**DESCRIPTION OF THE TASK**: Search the records for the string "framework", then copy each line that has it.

**STUDY MATERIAL**:
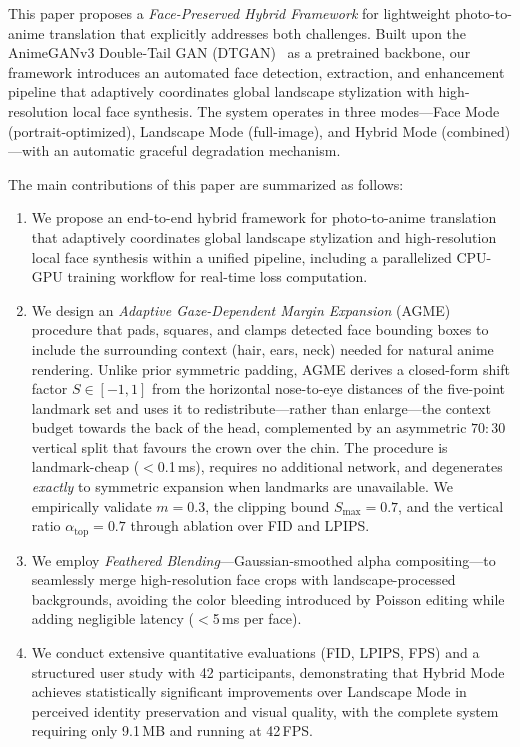 \documentclass[journal]{IEEEtran}
\begin{document}
This paper proposes a \textit{Face-Preserved Hybrid Framework} for lightweight photo-to-anime translation that explicitly addresses both challenges. Built upon the AnimeGANv3 Double-Tail GAN (DTGAN)~\cite{Liu2024} as a pretrained backbone, our framework introduces an automated face detection, extraction, and enhancement pipeline that adaptively coordinates global landscape stylization with high-resolution local face synthesis. The system operates in three modes---Face Mode (portrait-optimized), Landscape Mode (full-image), and Hybrid Mode (combined)---with an automatic graceful degradation mechanism.

The main contributions of this paper are summarized as follows:
\begin{enumerate}
\item We propose an end-to-end hybrid framework for photo-to-anime translation that adaptively coordinates global landscape stylization and high-resolution local face synthesis within a unified pipeline, including a parallelized CPU-GPU training workflow for real-time loss computation.

\item We design an \textit{Adaptive Gaze-Dependent Margin Expansion} (AGME) procedure that pads, squares, and clamps detected face bounding boxes to include the surrounding context (hair, ears, neck) needed for natural anime rendering. Unlike prior symmetric padding, AGME derives a closed-form shift factor $S \in [-1,1]$ from the horizontal nose-to-eye distances of the five-point landmark set and uses it to redistribute---rather than enlarge---the context budget towards the back of the head, complemented by an asymmetric $70{:}30$ vertical split that favours the crown over the chin. The procedure is landmark-cheap ($<$0.1\,ms), requires no additional network, and degenerates \textit{exactly} to symmetric expansion when landmarks are unavailable. We empirically validate $m = 0.3$, the clipping bound $S_{\max} = 0.7$, and the vertical ratio $\alpha_{\text{top}} = 0.7$ through ablation over FID and LPIPS.

\item We employ \textit{Feathered Blending}---Gaussian-smoothed alpha compositing---to seamlessly merge high-resolution face crops with landscape-processed backgrounds, avoiding the color bleeding introduced by Poisson editing while adding negligible latency ($<$5\,ms per face).

\item We conduct extensive quantitative evaluations (FID, LPIPS, FPS) and a structured user study with 42 participants, demonstrating that Hybrid Mode achieves statistically significant improvements over Landscape Mode in perceived identity preservation and visual quality, with the complete system requiring only 9.1\,MB and running at 42\,FPS.
\end{enumerate}
\end{document}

**SOLUTION FOR THIS PROBLEM**:
This paper proposes a \textit{Face-Preserved Hybrid Framework} for lightweight photo-to-anime translation that explicitly addresses both challenges. Built upon the AnimeGANv3 Double-Tail GAN (DTGAN)~\cite{Liu2024} as a pretrained backbone, our framework introduces an automated face detection, extraction, and enhancement pipeline that adaptively coordinates global landscape stylization with high-resolution local face synthesis. The system operates in three modes---Face Mode (portrait-optimized), Landscape Mode (full-image), and Hybrid Mode (combined)---with an automatic graceful degradation mechanism.
\item We propose an end-to-end hybrid framework for photo-to-anime translation that adaptively coordinates global landscape stylization and high-resolution local face synthesis within a unified pipeline, including a parallelized CPU-GPU training workflow for real-time loss computation.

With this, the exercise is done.